EXERCISE REQUIREMENTS :: The required output is a single number: how many lines of the material contain the string "onRateChange".

THE INPUT ::
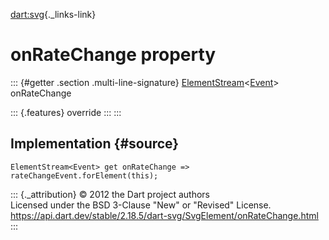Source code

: [dart:svg](../../dart-svg/dart-svg-library){._links-link}

onRateChange property
=====================

::: {#getter .section .multi-line-signature}
[ElementStream](../../dart-html/elementstream-class)\<[Event](../../dart-html/event-class)\>
onRateChange

::: {.features}
override
:::
:::

Implementation {#source}
--------------

``` {.language-dart data-language="dart"}
ElementStream<Event> get onRateChange => rateChangeEvent.forElement(this);
```

::: {._attribution}
© 2012 the Dart project authors\
Licensed under the BSD 3-Clause \"New\" or \"Revised\" License.\
<https://api.dart.dev/stable/2.18.5/dart-svg/SvgElement/onRateChange.html>
:::
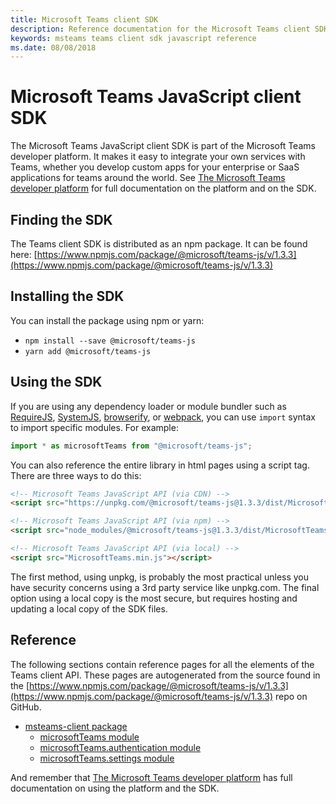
 ```yaml
---
title: Microsoft Teams client SDK
description: Reference documentation for the Microsoft Teams client SDK
keywords: msteams teams client sdk javascript reference
ms.date: 08/08/2018
---
```

# Microsoft Teams JavaScript client SDK

The Microsoft Teams JavaScript client SDK is part of the Microsoft Teams developer platform. It makes it easy to integrate your own services with Teams, whether you develop custom apps for your enterprise or SaaS applications for teams around the world. See [The Microsoft Teams developer platform](https://docs.microsoft.com/en-us/microsoftteams/platform/overview) for full documentation on the platform and on the SDK.

## Finding the SDK

The Teams client SDK is distributed as an npm package. It can be found here:
[https://www.npmjs.com/package/@microsoft/teams-js/v/1.3.3](https://www.npmjs.com/package/@microsoft/teams-js/v/1.3.3)

## Installing the SDK

You can install the package using npm or yarn:

* `npm install --save @microsoft/teams-js`
* `yarn add @microsoft/teams-js`

## Using the SDK

If you are using any dependency loader or module bundler such as [RequireJS](http://requirejs.org/), [SystemJS](https://github.com/systemjs/systemjs), [browserify](http://browserify.org/), or [webpack](https://webpack.github.io/), you can use `import` syntax to import specific modules. For example:

```typescript
import * as microsoftTeams from "@microsoft/teams-js";
```

You can also reference the entire library in html pages using a script tag.  There are three ways to do this:

```html
<!-- Microsoft Teams JavaScript API (via CDN) -->
<script src="https://unpkg.com/@microsoft/teams-js@1.3.3/dist/MicrosoftTeams.min.js" integrity="sha384-g1iQyAjC6TaAEj70a8TEV96chNDvgDxIjqEdppo/wph3gPqZ60d7lA1mxDUkAETe" crossorigin="anonymous"></script>

<!-- Microsoft Teams JavaScript API (via npm) -->
<script src="node_modules/@microsoft/teams-js@1.3.3/dist/MicrosoftTeams.min.js"></script>

<!-- Microsoft Teams JavaScript API (via local) -->
<script src="MicrosoftTeams.min.js"></script>
```

The first method, using unpkg, is probably the most practical unless you have security concerns using a 3rd party service like unpkg.com.  The final option using a local copy is the most secure, but requires hosting and updating a local copy of the SDK files.

## Reference

The following sections contain reference pages for all the elements of the Teams client API. These pages are autogenerated from the source found in the [https://www.npmjs.com/package/@microsoft/teams-js/v/1.3.3](https://www.npmjs.com/package/@microsoft/teams-js/v/1.3.3) repo on GitHub.

* [msteams-client package](/javascript/api/msteams-client)
  * [microsoftTeams module](/javascript/api/msteams-client)
  * [microsoftTeams.authentication module](/javascript/api/msteams-client/msteams-client.microsoftteams.authentication)
  * [microsoftTeams.settings module](/javascript/api/msteams-client/msteams-client.microsoftteams.settings)

And remember that [The Microsoft Teams developer platform](https://docs.microsoft.com/en-us/microsoftteams/platform/overview) has full documentation on using the platform and the SDK.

RESULT OF THIS TASK :: 4